Perhaps the English camp was quite happy at the turn of events. Not that this new leggie had an awesome record, his Test average read a modest 30. He had tormented the New Zealanders and had a seven wicket haul against the West Indies, but then those teams were crammed with the worst possible players of the turning ball. He had been touted as a potent weapon by the Australians — but that could be put down to standard Ashes mind games.

In the tour games, he had picked up handy wickets against Surrey, Leicestershire and Somerset, but had been walloped by Graeme Hick and the others of Worcestershire. Someone had to put him in place quickly in the Test matches. And there was no one better qualified to do so than Gatting, a man who had long relished jumping out to spinners.

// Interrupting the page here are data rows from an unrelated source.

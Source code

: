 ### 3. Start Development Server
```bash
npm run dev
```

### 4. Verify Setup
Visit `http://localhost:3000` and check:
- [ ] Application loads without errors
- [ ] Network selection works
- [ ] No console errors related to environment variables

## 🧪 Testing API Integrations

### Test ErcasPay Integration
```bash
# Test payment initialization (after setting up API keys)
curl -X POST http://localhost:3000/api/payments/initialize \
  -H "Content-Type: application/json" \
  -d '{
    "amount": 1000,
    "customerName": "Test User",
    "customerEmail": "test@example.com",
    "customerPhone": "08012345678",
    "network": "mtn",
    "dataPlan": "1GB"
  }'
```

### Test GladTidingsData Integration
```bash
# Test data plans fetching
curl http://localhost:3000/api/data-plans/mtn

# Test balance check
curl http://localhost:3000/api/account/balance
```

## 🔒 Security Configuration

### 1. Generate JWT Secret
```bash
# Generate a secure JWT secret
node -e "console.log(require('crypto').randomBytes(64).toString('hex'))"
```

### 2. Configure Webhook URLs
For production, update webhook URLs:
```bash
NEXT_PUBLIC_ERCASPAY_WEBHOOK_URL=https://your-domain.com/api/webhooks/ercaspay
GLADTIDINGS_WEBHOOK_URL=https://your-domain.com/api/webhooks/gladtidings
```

The bowler and captain conversed at length, placing the fieldsmen to minutest detail, as the crowd sat eagerly awaiting the leg-spinner’s first ball in an Ashes Test match.

Finally, the field set to satisfaction, Warne ambled in. He approached with his half walk, half trot run up. The right arm went through a jerky circle, the ball was tossed up, with apparent harmlessness towards somewhere far outside the leg stump. Gatting stretched forward, perhaps lulled by the apparent innocuousness of the ball, not quite getting to the pitch. It drifted away even further down the leg-side, prompting scorers to raise their pencils to mark off another dot ball. And then it hit the turf. With an almost electric whizz, it turned across the face of the bat, across the voluminous expanse of Mike Gatting, and travelled an enormous distance to clip the off bail.

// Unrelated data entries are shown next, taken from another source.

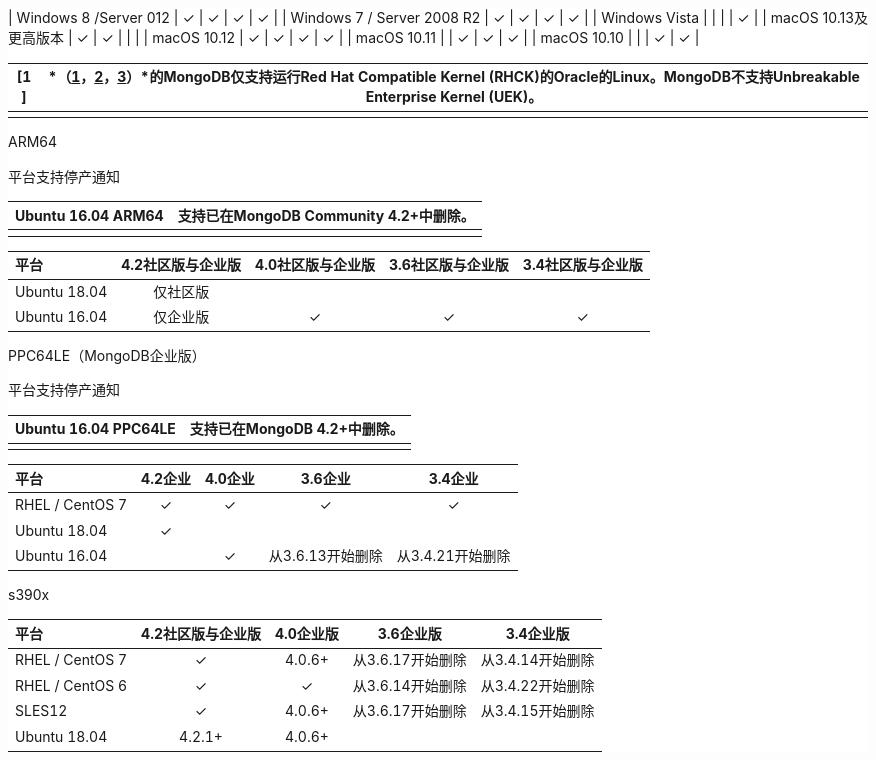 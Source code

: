 | Windows 8 /Server 012                                        |         ✓         |         ✓         |         ✓         |         ✓         |
| Windows 7 / Server 2008 R2                                   |         ✓         |         ✓         |         ✓         |         ✓         |
| Windows Vista                                                |                   |                   |                   |         ✓         |
| macOS 10.13及更高版本                                        |         ✓         |         ✓         |                   |                   |
| macOS 10.12                                                  |         ✓         |         ✓         |         ✓         |         ✓         |
| macOS 10.11                                                  |                   |         ✓         |         ✓         |         ✓         |
| macOS 10.10                                                  |                   |                   |         ✓         |         ✓         |

| [1]  | *（[1](https://docs.mongodb.com/v4.2/installation/id1)，[2](https://docs.mongodb.com/v4.2/installation/id2)，[3](https://docs.mongodb.com/v4.2/installation/id3)）*的MongoDB仅支持运行Red Hat Compatible Kernel (RHCK)的Oracle的Linux。MongoDB不支持Unbreakable Enterprise Kernel (UEK)。 |
| ---- | ------------------------------------------------------------ |
|      |                                                              |





 ARM64 

平台支持停产通知

| Ubuntu 16.04 ARM64 | 支持已在MongoDB Community 4.2+中删除。 |
| ------------------ | -------------------------------------- |
|                    |                                        |

| 平台         | 4.2社区版与企业版 | 4.0社区版与企业版 | 3.6社区版与企业版 | 3.4社区版与企业版 |
| :----------- | :---------------: | :---------------: | :---------------: | :---------------: |
| Ubuntu 18.04 |     仅社区版      |                   |                   |                   |
| Ubuntu 16.04 |     仅企业版      |         ✓         |         ✓         |         ✓         |



 PPC64LE（MongoDB企业版）

平台支持停产通知

| Ubuntu 16.04 PPC64LE | 支持已在MongoDB 4.2+中删除。 |
| -------------------- | ---------------------------- |
|                      |                              |

| 平台            | 4.2企业 | 4.0企业 |     3.6企业      |     3.4企业      |
| :-------------- | :-----: | :-----: | :--------------: | :--------------: |
| RHEL / CentOS 7 |    ✓    |    ✓    |        ✓         |        ✓         |
| Ubuntu 18.04    |    ✓    |         |                  |                  |
| Ubuntu 16.04    |         |    ✓    | 从3.6.13开始删除 | 从3.4.21开始删除 |



 s390x 

| 平台            | 4.2社区版与企业版 | 4.0企业版 |    3.6企业版     |    3.4企业版     |
| :-------------- | :---------------: | :-------: | :--------------: | :--------------: |
| RHEL / CentOS 7 |         ✓         |  4.0.6+   | 从3.6.17开始删除 | 从3.4.14开始删除 |
| RHEL / CentOS 6 |         ✓         |     ✓     | 从3.6.14开始删除 | 从3.4.22开始删除 |
| SLES12          |         ✓         |  4.0.6+   | 从3.6.17开始删除 | 从3.4.15开始删除 |
| Ubuntu 18.04    |      4.2.1+       |  4.0.6+   |                  |                  |
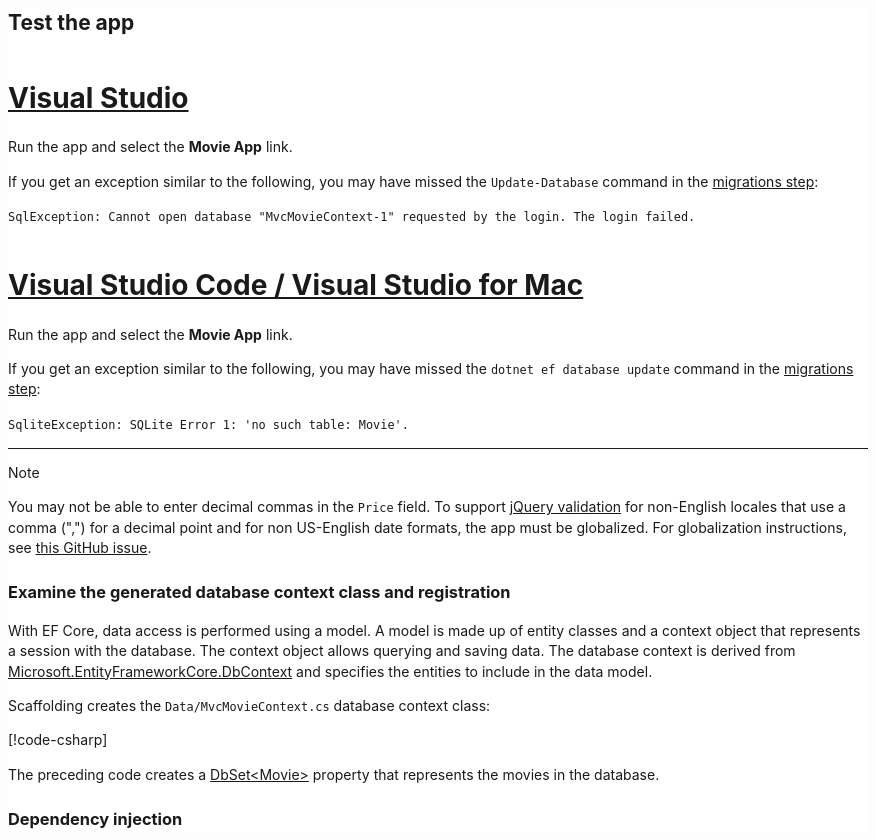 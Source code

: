 
<a name="test"></a>

## Test the app

# [Visual Studio](#tab/visual-studio)

Run the app and select the **Movie App** link.

If you get an exception similar to the following, you may have missed the `Update-Database` command in the [migrations step](#migration):

```console
SqlException: Cannot open database "MvcMovieContext-1" requested by the login. The login failed.
```

# [Visual Studio Code / Visual Studio for Mac](#tab/visual-studio-code+visual-studio-mac)

Run the app and select the **Movie App** link.

If you get an exception similar to the following, you may have missed the `dotnet ef database update` command in the [migrations step](#migration):

```console
SqliteException: SQLite Error 1: 'no such table: Movie'.
```

---

> [!NOTE]
> You may not be able to enter decimal commas in the `Price` field. To support [jQuery validation](https://jqueryvalidation.org/) for non-English locales that use a comma (",") for a decimal point and for non US-English date formats, the app must be globalized. For globalization instructions, see [this GitHub issue](https://github.com/dotnet/AspNetCore.Docs/issues/4076#issuecomment-326590420).

<a name="dc"></a>

### Examine the generated database context class and registration

With EF Core, data access is performed using a model. A model is made up of entity classes and a context object that represents a session with the database. The context object allows querying and saving data. The database context is derived from [Microsoft.EntityFrameworkCore.DbContext](xref:Microsoft.EntityFrameworkCore.DbContext) and specifies the entities to include in the data model.

Scaffolding creates the `Data/MvcMovieContext.cs` database context class:

[!code-csharp[](~/tutorials/first-mvc-app/start-mvc/sample/MvcMovie60/Data/MvcMovieContext.cs?name=First)]

The preceding code creates a [DbSet\<Movie>](xref:Microsoft.EntityFrameworkCore.DbSet%601) property that represents the movies in the database.

### Dependency injection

For both Gatting and Ian Healy, the first reaction was surprise, a sense of disbelief. Both viewed the wreckage in mystified trance. And then as the wicket-keeper erupted in joy, the veteran batsman made his shell-shocked way back to the pavilion.

Warne wore an expression of glee along with the scarcely believable suggestion that all along he had known what would happen.

What followed?

England never recovered from that ball —not in that innings, not in that match, not till the Ashes was lost beyond recovery.

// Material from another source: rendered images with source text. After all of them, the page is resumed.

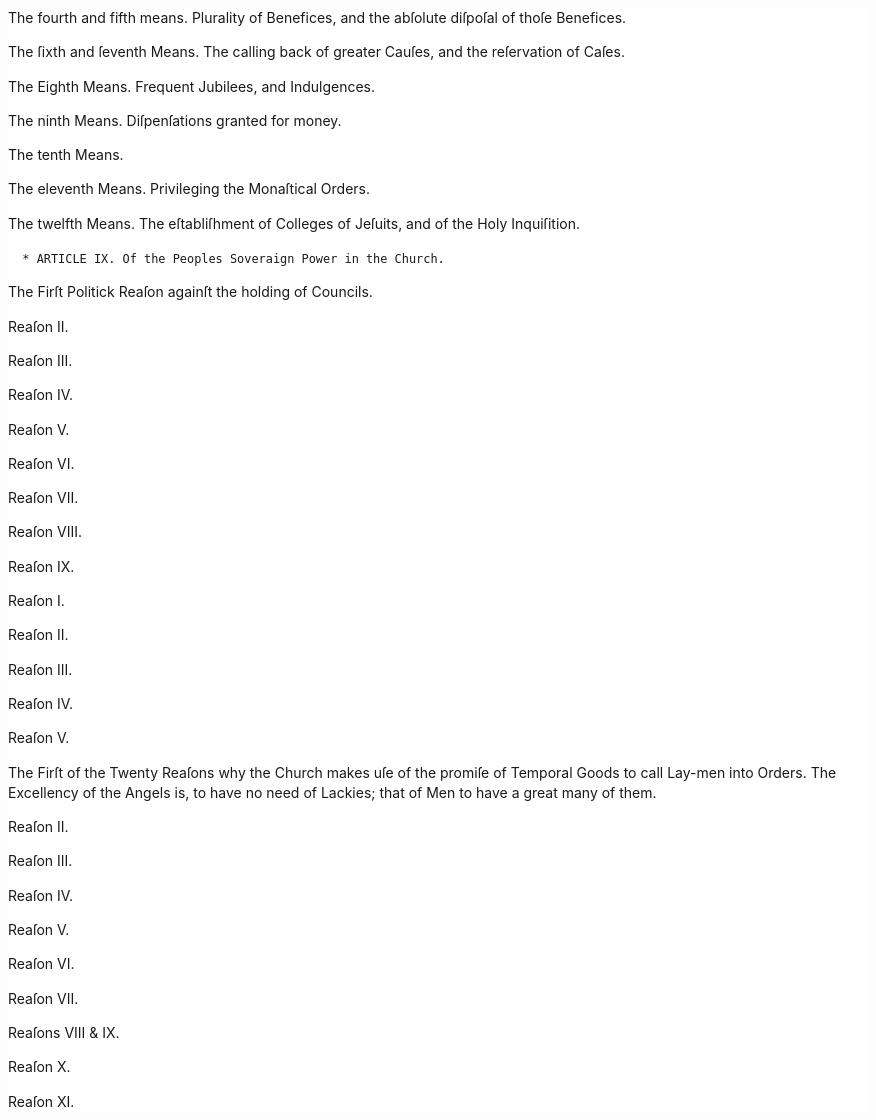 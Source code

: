 The fourth and fifth means. Plurality of Benefices, and the abſolute diſpoſal of thoſe Benefices.

The ſixth and ſeventh Means. The calling back of greater Cauſes, and the reſervation of Caſes.

The Eighth Means. Frequent Jubilees, and Indulgences.

The ninth Means. Diſpenſations granted for money.

The tenth Means.

The eleventh Means. Privileging the Monaſtical Orders.

The twelfth Means. The eſtabliſhment of Colleges of Jeſuits, and of the Holy Inquiſition.

      * ARTICLE IX. Of the Peoples Soveraign Power in the Church.

The Firſt Politick Reaſon againſt the holding of Councils.

Reaſon II.

Reaſon III.

Reaſon IV.

Reaſon V.

Reaſon VI.

Reaſon VII.

Reaſon VIII.

Reaſon IX.

Reaſon I.

Reaſon II.

Reaſon III.

Reaſon IV.

Reaſon V.

The Firſt of the Twenty Reaſons why the Church makes uſe of the promiſe of Temporal Goods to call Lay-men into Orders. The Excellency of the Angels is, to have no need of Lackies; that of Men to have a great many of them.

Reaſon II.

Reaſon III.

Reaſon IV.

Reaſon V.

Reaſon VI.

Reaſon VII.

Reaſons VIII & IX.

Reaſon X.

Reaſon XI.
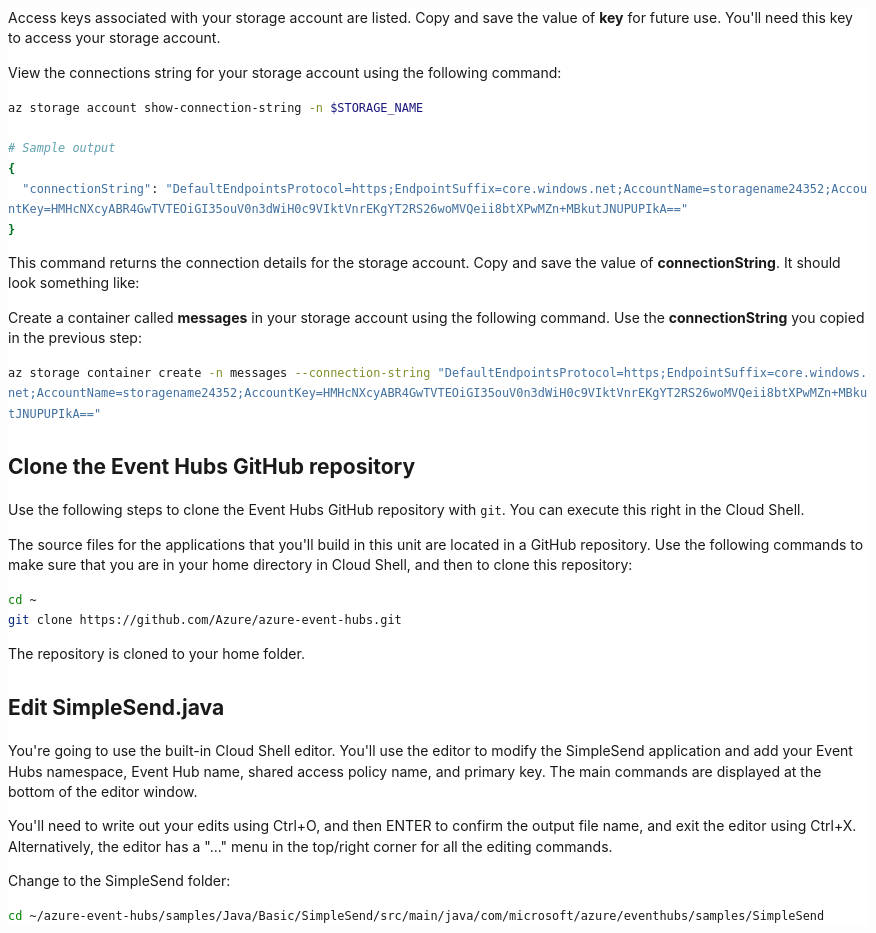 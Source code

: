 Access keys associated with your storage account are listed. Copy and save the value of **key** for future use. You'll need this key to access your storage account.

View the connections string for your storage account using the following command:

```sh
az storage account show-connection-string -n $STORAGE_NAME

# Sample output
{
  "connectionString": "DefaultEndpointsProtocol=https;EndpointSuffix=core.windows.net;AccountName=storagename24352;AccountKey=HMHcNXcyABR4GwTVTEOiGI35ouV0n3dWiH0c9VIktVnrEKgYT2RS26woMVQeii8btXPwMZn+MBkutJNUPUPIkA=="
}
```

This command returns the connection details for the storage account. Copy and save the value of **connectionString**. It should look something like:

Create a container called **messages** in your storage account using the following command. Use the **connectionString** you copied in the previous step:

```sh
az storage container create -n messages --connection-string "DefaultEndpointsProtocol=https;EndpointSuffix=core.windows.net;AccountName=storagename24352;AccountKey=HMHcNXcyABR4GwTVTEOiGI35ouV0n3dWiH0c9VIktVnrEKgYT2RS26woMVQeii8btXPwMZn+MBkutJNUPUPIkA=="
```

## Clone the Event Hubs GitHub repository

Use the following steps to clone the Event Hubs GitHub repository with `git`. You can execute this right in the Cloud Shell.

The source files for the applications that you'll build in this unit are located in a GitHub repository. Use the following commands to make sure that you are in your home directory in Cloud Shell, and then to clone this repository:

```sh
cd ~
git clone https://github.com/Azure/azure-event-hubs.git
```

The repository is cloned to your home folder.

## Edit SimpleSend.java

You're going to use the built-in Cloud Shell editor. You'll use the editor to modify the SimpleSend application and add your Event Hubs namespace, Event Hub name, shared access policy name, and primary key. The main commands are displayed at the bottom of the editor window.

You'll need to write out your edits using Ctrl+O, and then ENTER to confirm the output file name, and exit the editor using Ctrl+X. Alternatively, the editor has a "..." menu in the top/right corner for all the editing commands.

Change to the SimpleSend folder:

```sh
cd ~/azure-event-hubs/samples/Java/Basic/SimpleSend/src/main/java/com/microsoft/azure/eventhubs/samples/SimpleSend
```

Warne picked up eight in the match, the best in England by an Australian leg-spinner since Bill O’Reilly had captured 10 at Leeds in 1938. And as England struggled to hold on for a draw, Warne was in the act again, catching Andy Caddick brilliantly at backward square-leg off Merv Hughes to end a defiant ninth wicket partnership. Australia won with just less than 10 overs to spare.

The shadow of the ball that bowled Gatting loomed ominously over England whenever they played Warne in that series and remained a sinister presence for the next decade and a half. The 23-year-old captured 34 in the series, and picked up 195 in 36 Tests at 23.25 against the old Ashes rivals by the time he called it a day.

It was just not an Ashes landmark. That delivery — later dubbed the “Ball of the Century” — brought spin back into cricket in a big, big way around the world.

Brief scores:

Australia 289 (Mark Taylor 124, Michael Slater 58; Peter Such 6 for 67) and 432 for 5 dec (David Boon 93, Mark Waugh 64, Steve Waugh 78*, Ian Healy 102*) beat England 210 (Graham Gooch 65; Merv Hughes 4 for 59, Shane Warne 4 for 51) and 332 (Graham Gooch 133, Chris Lewis 43; Merv Hughes 4 for 92, Shane Warne 4 for 86) by 179 runs.